(Extracted entries begins)

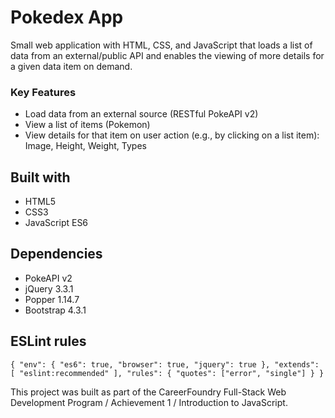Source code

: # Pokedex App

Small web application with HTML, CSS, and JavaScript that loads a list of data from an external/public API and enables the viewing of more details for a given data item on demand.

### Key Features

* Load data from an external source (RESTful PokeAPI v2)
* View a list of items (Pokemon)
* View details for that item on user action (e.g., by clicking on a list item): Image, Height, Weight, Types

## Built with
* HTML5
* CSS3
* JavaScript ES6

## Dependencies
* PokeAPI v2
* jQuery 3.3.1
* Popper 1.14.7
* Bootstrap 4.3.1

## ESLint rules
`{
  "env": {
    "es6": true,
    "browser": true,
    "jquery": true
  },
  "extends": [
    "eslint:recommended"
  ],
  "rules": {
    "quotes": ["error", "single"]
  }
}
`

This project was built as part of the CareerFoundry Full-Stack Web Development Program / Achievement 1 / Introduction to JavaScript.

(Extracted entries ends)

*What to work on:* Only the lines from the one bearing "## Dependencies" through the end of the entries above belong in the answer, each one exactly as given.

*Response to this task:*
## Dependencies
* PokeAPI v2
* jQuery 3.3.1
* Popper 1.14.7
* Bootstrap 4.3.1

## ESLint rules
`{
  "env": {
    "es6": true,
    "browser": true,
    "jquery": true
  },
  "extends": [
    "eslint:recommended"
  ],
  "rules": {
    "quotes": ["error", "single"]
  }
}
`

This project was built as part of the CareerFoundry Full-Stack Web Development Program / Achievement 1 / Introduction to JavaScript.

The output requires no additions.